*Information given*.
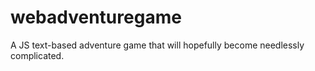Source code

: # webadventuregame
A JS text-based adventure game that will hopefully become needlessly complicated.

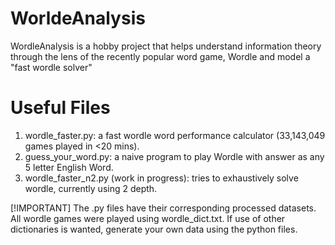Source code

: # WorldeAnalysis

WordleAnalysis is a hobby project that helps understand information theory through the lens of the recently popular word game, Wordle and model a "fast wordle solver" 


# Useful Files
1. wordle_faster.py: a fast wordle word performance calculator (33,143,049 games played in <20 mins).
2. guess_your_word.py: a naive program to play Wordle with answer as any 5 letter English Word. 
3. wordle_faster_n2.py (work in progress): tries to exhaustively solve wordle, currently using 2 depth.

[!IMPORTANT]
The .py files have their corresponding processed datasets. All wordle games were played using wordle_dict.txt. If use of other dictionaries is wanted, generate your own data using the python files. 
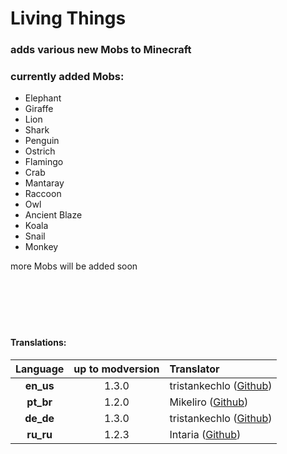# Living Things

### adds various new Mobs to Minecraft

### currently added Mobs:

  - Elephant
  - Giraffe
  - Lion
  - Shark
  - Penguin
  - Ostrich
  - Flamingo
  - Crab
  - Mantaray
  - Raccoon
  - Owl
  - Ancient Blaze
  - Koala
  - Snail
  - Monkey


more Mobs will be added soon
<br/>
<br/>
<br/>
<br/>
<br/>
<br/>
#### Translations:
| Language | up to modversion | Translator |
|:--------:|:----------------:|:-----------|
| **en_us** | 1.3.0 | tristankechlo ([Github](https://github.com/tristankechlo)) |
| **pt_br** | 1.2.0 | Mikeliro ([Github](https://github.com/Mikeliro)) | 
| **de_de** | 1.3.0 | tristankechlo ([Github](https://github.com/tristankechlo)) |
| **ru_ru** | 1.2.3 | Intaria ([Github](https://github.com/Intaria)) |
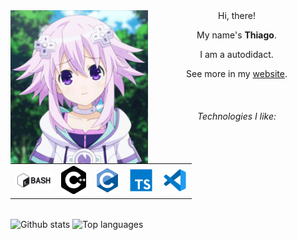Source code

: <div align="center">

<img src="./img/neptune.gif" width="220px" align="left">
Hi, there!

My name's **Thiago**.

I am a autodidact.

See more in my <a href="https://thiaudiott.github.io/">website</a>.

<br>

###### Technologies I like:

<table>
<tr>

<th>
<img src="img/bash.png" width="60" alt="bash">
</th>

<th>
<img src="img/cpp.png" width="40" alt="bash">
</th>

<th>
<img src="img/c.png" width="40" alt="bash">
</th>

<th>
<img src="img/ts.png" width="40" alt="bash">
</th>

<th>
<img src="img/vscode.png" width="40" alt="bash">
</th>


</tr>
</table>

</div>

<br>
<img alt="Github stats" align="center" width="260px" src="https://github-readme-stats.vercel.app/api?username=ThiaudioTT&count_private=true&show_icons=true&theme=chartreuse-dark"> 

<img alt="Top languages" width="240" align="center" src="https://github-readme-stats.vercel.app/api/top-langs/?username=ThiaudioTT&layout=compact&theme=chartreuse-dark">
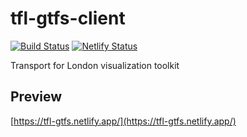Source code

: # tfl-gtfs-client

[![Build Status](https://dev.azure.com/melonmochi3/tfl-gtfs-client/_apis/build/status/melonmochi.tfl-gtfs-client?branchName=main)](https://dev.azure.com/melonmochi3/tfl-gtfs-client/_build/latest?definitionId=4&branchName=main)
[![Netlify Status](https://api.netlify.com/api/v1/badges/bea45d18-3139-4fa0-a4fb-4d248557863e/deploy-status)](https://app.netlify.com/sites/tfl-gtfs/deploys)

Transport for London visualization toolkit

## Preview
[https://tfl-gtfs.netlify.app/](https://tfl-gtfs.netlify.app/)
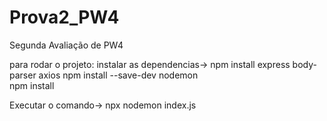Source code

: # Prova2_PW4
Segunda Avaliação de PW4



para rodar o projeto:
instalar as dependencias->
npm install express body-parser axios
npm install --save-dev nodemon   
npm install


Executar o comando->
npx nodemon index.js      
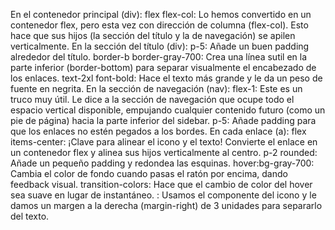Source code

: En el contenedor principal (div):
flex flex-col: Lo hemos convertido en un contenedor flex, pero esta vez con dirección de columna (flex-col). Esto hace que sus hijos (la sección del título y la de navegación) se apilen verticalmente.
En la sección del título (div):
p-5: Añade un buen padding alrededor del título.
border-b border-gray-700: Crea una línea sutil en la parte inferior (border-bottom) para separar visualmente el encabezado de los enlaces.
text-2xl font-bold: Hace el texto más grande y le da un peso de fuente en negrita.
En la sección de navegación (nav):
flex-1: Este es un truco muy útil. Le dice a la sección de navegación que ocupe todo el espacio vertical disponible, empujando cualquier contenido futuro (como un pie de página) hacia la parte inferior del sidebar.
p-5: Añade padding para que los enlaces no estén pegados a los bordes.
En cada enlace (a):
flex items-center: ¡Clave para alinear el icono y el texto! Convierte el enlace en un contenedor flex y alinea sus hijos verticalmente al centro.
p-2 rounded: Añade un pequeño padding y redondea las esquinas.
hover:bg-gray-700: Cambia el color de fondo cuando pasas el ratón por encima, dando feedback visual.
transition-colors: Hace que el cambio de color del hover sea suave en lugar de instantáneo.
<RxDashboard className="mr-3" />: Usamos el componente del icono y le damos un margen a la derecha (margin-right) de 3 unidades para separarlo del texto.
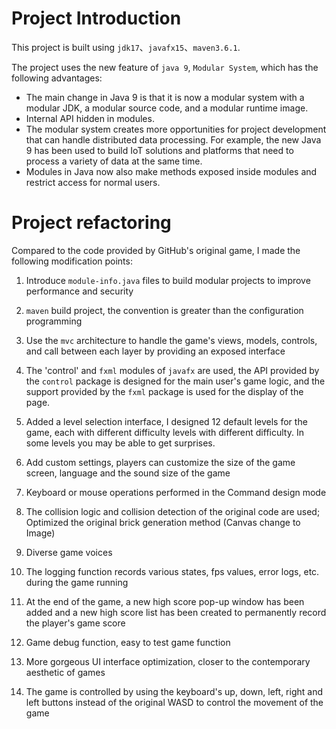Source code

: #  Project Introduction

This project is built using `jdk17`、`javafx15`、`maven3.6.1`.

The project uses the new feature of `java 9`, `Modular System`, which has the following advantages:

- The main change in Java 9 is that it is now a modular system with a modular JDK, a modular source code, and a modular runtime image.
- Internal API hidden in modules.
- The modular system creates more opportunities for project development that can handle distributed data processing. For example, the new Java 9 has been used to build IoT solutions and platforms that need to process a variety of data at the same time.
- Modules in Java now also make methods exposed inside modules and restrict access for normal users.

#  Project refactoring

Compared to the code provided by GitHub's original game, I made the following modification points:

1. Introduce `module-info.java` files to build modular projects to improve performance and security

2. `maven` build project, the convention is greater than the configuration programming

3. Use the `mvc` architecture to handle the game's views, models, controls, and call between each layer by providing an exposed interface
4. The 'control' and `fxml` modules of `javafx` are used, the API provided by the `control` package is designed for the main user's game logic, and the support provided by the `fxml` package is used for the display of the page.
5. Added a level selection interface, I designed 12 default levels for the game, each with different difficulty levels with different difficulty. In some levels you may be able to get surprises.
6. Add custom settings, players can customize the size of the game screen, language and the sound size of the game
7. Keyboard or mouse operations performed in the Command design mode
8. The collision logic and collision detection of the original code are used; Optimized the original brick generation method (Canvas change to Image)
9. Diverse game voices
10. The logging function records various states, fps values, error logs, etc. during the game running
11. At the end of the game, a new high score pop-up window has been added and a new high score list has been created to permanently record the player's game score
12. Game debug function, easy to test game function
13. More gorgeous UI interface optimization, closer to the contemporary aesthetic of games
14. The game is controlled by using the keyboard's up, down, left, right and left buttons instead of the original WASD to control the movement of the game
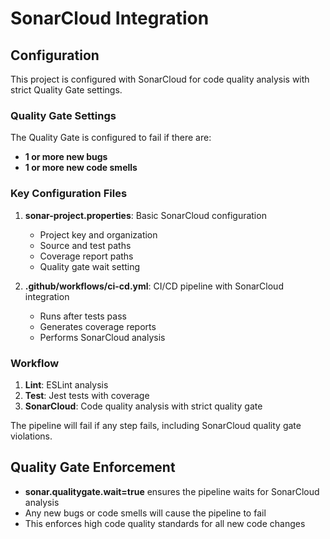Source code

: # SonarCloud Integration

## Configuration

This project is configured with SonarCloud for code quality analysis with strict Quality Gate settings.

### Quality Gate Settings

The Quality Gate is configured to fail if there are:
- **1 or more new bugs**
- **1 or more new code smells**

### Key Configuration Files

1. **sonar-project.properties**: Basic SonarCloud configuration
   - Project key and organization
   - Source and test paths
   - Coverage report paths
   - Quality gate wait setting

2. **.github/workflows/ci-cd.yml**: CI/CD pipeline with SonarCloud integration
   - Runs after tests pass
   - Generates coverage reports
   - Performs SonarCloud analysis

### Workflow

1. **Lint**: ESLint analysis
2. **Test**: Jest tests with coverage
3. **SonarCloud**: Code quality analysis with strict quality gate

The pipeline will fail if any step fails, including SonarCloud quality gate violations.

## Quality Gate Enforcement

- **sonar.qualitygate.wait=true** ensures the pipeline waits for SonarCloud analysis
- Any new bugs or code smells will cause the pipeline to fail
- This enforces high code quality standards for all new code changes
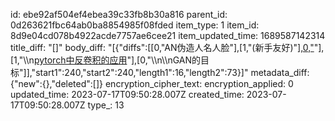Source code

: id: ebe92af504ef4ebea39c33fb8b30a816
parent_id: 0d263621fbc64ab0ba8854985f08fded
item_type: 1
item_id: 8d9e04cd078b4922acde7757ae6cee21
item_updated_time: 1689587142314
title_diff: "[]"
body_diff: "[{\"diffs\":[[0,\"AN伪造人名人脸\"],[1,\"(新手友好)\"],[0,\"](https:\"]],\"start1\":193,\"start2\":193,\"length1\":16,\"length2\":22},{\"diffs\":[[0,\"1247775)\"],[1,\"\\\n[pytorch中反卷积的应用](https://zhuanlan.zhihu.com/p/485999111)\"],[0,\"\\\n\\\nGAN的目标\"]],\"start1\":240,\"start2\":240,\"length1\":16,\"length2\":73}]"
metadata_diff: {"new":{},"deleted":[]}
encryption_cipher_text: 
encryption_applied: 0
updated_time: 2023-07-17T09:50:28.007Z
created_time: 2023-07-17T09:50:28.007Z
type_: 13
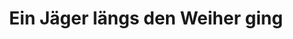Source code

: ---
title: Ein Jäger längs den Weiher ging
arranger: Sebastian Klopp
composer: Volksweise
duration: 7 Minuten
instrumentation: Chor, 6-stimmig
score-id: 366455 
---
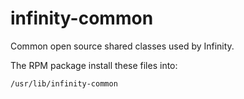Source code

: infinity-common
===============

Common open source shared classes used by Infinity.

The RPM package install these files into:

    /usr/lib/infinity-common

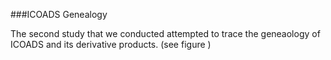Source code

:###ICOADS Genealogy 

The second study that we conducted attempted to trace the geneaology of ICOADS and its derivative products. (see figure ) 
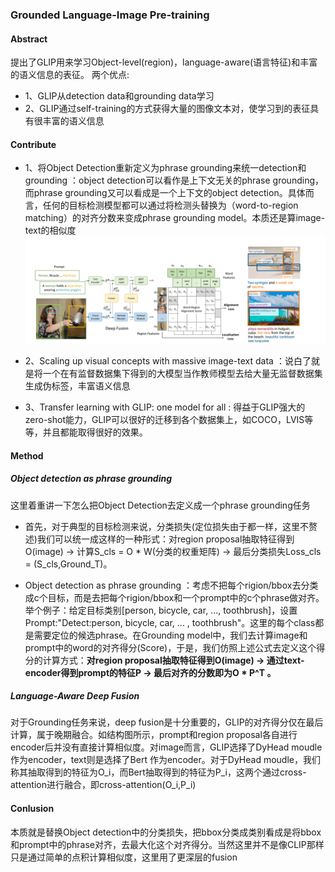 ### Grounded Language-Image Pre-training

#### Abstract

提出了GLIP用来学习Object-level(region)，language-aware(语言特征)和丰富的语义信息的表征。
两个优点:
* 1、GLIP从detection data和grounding data学习
* 2、GLIP通过self-training的方式获得大量的图像文本对，使学习到的表征具有很丰富的语义信息
  
#### Contribute
* 1、将Object Detection重新定义为phrase grounding来统一detection和grounding ：object detection可以看作是上下文无关的phrase grounding，而phrase grounding又可以看成是一个上下文的object detection。具体而言，任何的目标检测模型都可以通过将检测头替换为（word-to-region matching）的对齐分数来变成phrase grounding model。本质还是算image-text的相似度
![](pic/GLIP.png)

* 2、Scaling up visual concepts with massive image-text
data ：说白了就是将一个在有监督数据集下得到的大模型当作教师模型去给大量无监督数据集生成伪标签，丰富语义信息

* 3、Transfer learning with GLIP: one model for all : 得益于GLIP强大的zero-shot能力，GLIP可以很好的迁移到各个数据集上，如COCO，LVIS等等，并且都能取得很好的效果。



#### Method
##### Object detection as phrase grounding
这里着重讲一下怎么把Object Detection去定义成一个phrase grounding任务
* 首先，对于典型的目标检测来说，分类损失(定位损失由于都一样，这里不赘述)我们可以统一成这样的一种形式：对region proposal抽取特征得到O(image) -> 计算S_cls = O * W(分类的权重矩阵) -> 最后分类损失Loss_cls = (S_cls,Ground_T)。
  
* Object detection as phrase grounding ：考虑不把每个rigion/bbox去分类成c个目标，而是去把每个rigion/bbox和一个prompt中的c个phrase做对齐。举个例子：给定目标类别[person, bicycle, car, ..., toothbrush]，设置Prompt:"Detect:person, bicycle, car, ... , toothbrush"。这里的每个class都是需要定位的候选phrase。在Grounding model中，我们去计算image和prompt中的word的对齐得分(Score)，于是，我们仿照上述公式去定义这个得分的计算方式：**对region proposal抽取特征得到O(image) -> 通过text-encoder得到prompt的特征P -> 最后对齐的分数即为O * P^T 。**

##### Language-Aware Deep Fusion
对于Grounding任务来说，deep fusion是十分重要的，GLIP的对齐得分仅在最后计算，属于晚期融合。如结构图所示，prompt和region proposal各自进行encoder后并没有直接计算相似度。对image而言，GLIP选择了DyHead moudle作为encoder，text则是选择了Bert 作为encoder。对于DyHead moudle，我们称其抽取得到的特征为O_i，而Bert抽取得到的特征为P_i，这两个通过cross-attention进行融合，即cross-attention(O_i,P_i)

#### Conlusion
本质就是替换Object detection中的分类损失，把bbox分类成类别看成是将bbox和prompt中的phrase对齐，去最大化这个对齐得分。当然这里并不是像CLIP那样只是通过简单的点积计算相似度，这里用了更深层的fusion
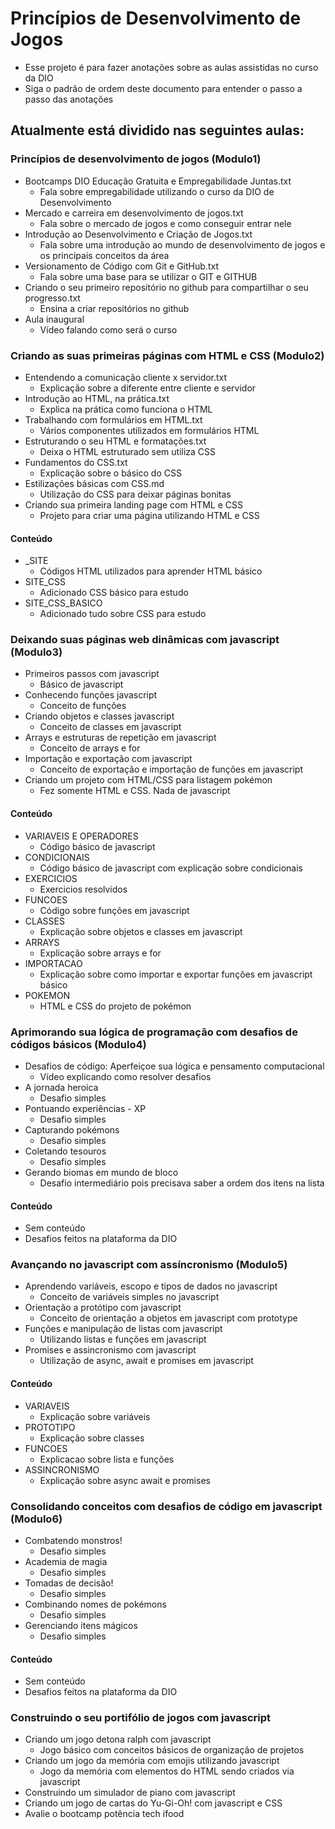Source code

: 
# Princípios de Desenvolvimento de Jogos
- Esse projeto é para fazer anotações sobre as aulas assistidas no curso da DIO
- Siga o padrão de ordem deste documento para entender o passo a passo das anotações 

## Atualmente está dividido nas seguintes aulas:

### Princípios de desenvolvimento de jogos (Modulo1)
- Bootcamps DIO Educação Gratuita e Empregabilidade Juntas.txt
  - Fala sobre empregabilidade utilizando o curso da DIO de Desenvolvimento
- Mercado e carreira em desenvolvimento de jogos.txt
  - Fala sobre o mercado de jogos e como conseguir entrar nele
- Introdução ao Desenvolvimento e Criação de Jogos.txt
  - Fala sobre uma introdução ao mundo de desenvolvimento de jogos e os principais conceitos da área
- Versionamento de Código com Git e GitHub.txt
  - Fala sobre uma base para se utilizar o GIT e GITHUB
- Criando o seu primeiro repositório no github para compartilhar o seu progresso.txt
  - Ensina a criar repositórios no github
- Aula inaugural
  - Vídeo falando como será o curso

### Criando as suas primeiras páginas com HTML e CSS (Modulo2)
- Entendendo a comunicação cliente x servidor.txt
  - Explicação sobre a diferente entre cliente e servidor
- Introdução ao HTML, na prática.txt
  - Explica na prática como funciona o HTML
- Trabalhando com formulários em HTML.txt
  - Vários componentes utilizados em formulários HTML
- Estruturando o seu HTML e formatações.txt
  - Deixa o HTML estruturado sem utiliza CSS
- Fundamentos do CSS.txt
  - Explicação sobre o básico do CSS
- Estilizações básicas com CSS.md
  - Utilização do CSS para deixar páginas bonitas
- Criando sua primeira landing page com HTML e CSS
  - Projeto para criar uma página utilizando HTML e CSS

#### Conteúdo
- _SITE
  - Códigos HTML utilizados para aprender HTML básico
- SITE_CSS
  - Adicionado CSS básico para estudo
- SITE_CSS_BASICO
  - Adicionado tudo sobre CSS para estudo

### Deixando suas páginas web dinâmicas com javascript (Modulo3)
- Primeiros passos com javascript
  - Básico de javascript
- Conhecendo funções javascript
  - Conceito de funções
- Criando objetos e classes javascript
  - Conceito de classes em javascript
- Arrays e estruturas de repetição em javascript
  - Conceito de arrays e for
- Importação e exportação com javascript
  - Conceito de exportação e importação de funções em javascript
- Criando um projeto com HTML/CSS para listagem pokémon
  - Fez somente HTML e CSS. Nada de javascript

#### Conteúdo
- VARIAVEIS E OPERADORES
  - Código básico de javascript
- CONDICIONAIS
  - Código básico de javascript com explicação sobre condicionais
- EXERCICIOS
  - Exercicios resolvidos
- FUNCOES
  - Código sobre funções em javascript
- CLASSES
  - Explicação sobre objetos e classes em javascript
- ARRAYS
  - Explicação sobre arrays e for
- IMPORTACAO
  - Explicação sobre como importar e exportar funções em javascript básico
- POKEMON
  - HTML e CSS do projeto de pokémon

### Aprimorando sua lógica de programação com desafios de códigos básicos (Modulo4)
- Desafios de código: Aperfeiçoe sua lógica e pensamento computacional
  - Vídeo explicando como resolver desafios
- A jornada heroica
  - Desafio simples
- Pontuando experiências - XP
  - Desafio simples
- Capturando pokémons
  - Desafio simples
- Coletando tesouros
  - Desafio simples
- Gerando biomas em mundo de bloco
  - Desafio intermediário pois precisava saber a ordem dos itens na lista

#### Conteúdo
- Sem conteúdo
- Desafios feitos na plataforma da DIO

### Avançando no javascript com assíncronismo (Modulo5)
- Aprendendo variáveis, escopo e tipos de dados no javascript
  - Conceito de variáveis simples no javascript
- Orientação a protótipo com javascript
  - Conceito de orientação a objetos em javascript com prototype
- Funções e manipulação de listas com javascript
  - Utilizando listas e funções em javascript
- Promises e assincronismo com javascript
  - Utilização de async, await e promises em javascript

#### Conteúdo
- VARIAVEIS
  - Explicação sobre variáveis
- PROTOTIPO
  - Explicação sobre classes
- FUNCOES
  - Explicacao sobre lista e funções
- ASSINCRONISMO
  - Explicação sobre async await e promises

### Consolidando conceitos com desafios de código em javascript (Modulo6)
- Combatendo monstros!
  - Desafio simples
- Academia de magia
  - Desafio simples
- Tomadas de decisão!
  - Desafio simples
- Combinando nomes de pokémons
  - Desafio simples
- Gerenciando itens mágicos
  - Desafio simples

#### Conteúdo
- Sem conteúdo
- Desafios feitos na plataforma da DIO

### Construindo o seu portifólio de jogos com javascript
- Criando um jogo detona ralph com javascript
  - Jogo básico com conceitos básicos de organização de projetos
- Criando um jogo da memória com emojis utilizando javascript
  - Jogo da memória com elementos do HTML sendo criados via javascript
- Construindo um simulador de piano com javascript
- Criando um jogo de cartas do Yu-Gi-Oh! com javascript e CSS
- Avalie o bootcamp potência tech ifood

*What this task involves*.
Take every line in the preceding listing that contains "verticalmente" and copy it.

*Answer space*.
flex flex-col: Lo hemos convertido en un contenedor flex, pero esta vez con dirección de columna (flex-col). Esto hace que sus hijos (la sección del título y la de navegación) se apilen verticalmente.
flex items-center: ¡Clave para alinear el icono y el texto! Convierte el enlace en un contenedor flex y alinea sus hijos verticalmente al centro.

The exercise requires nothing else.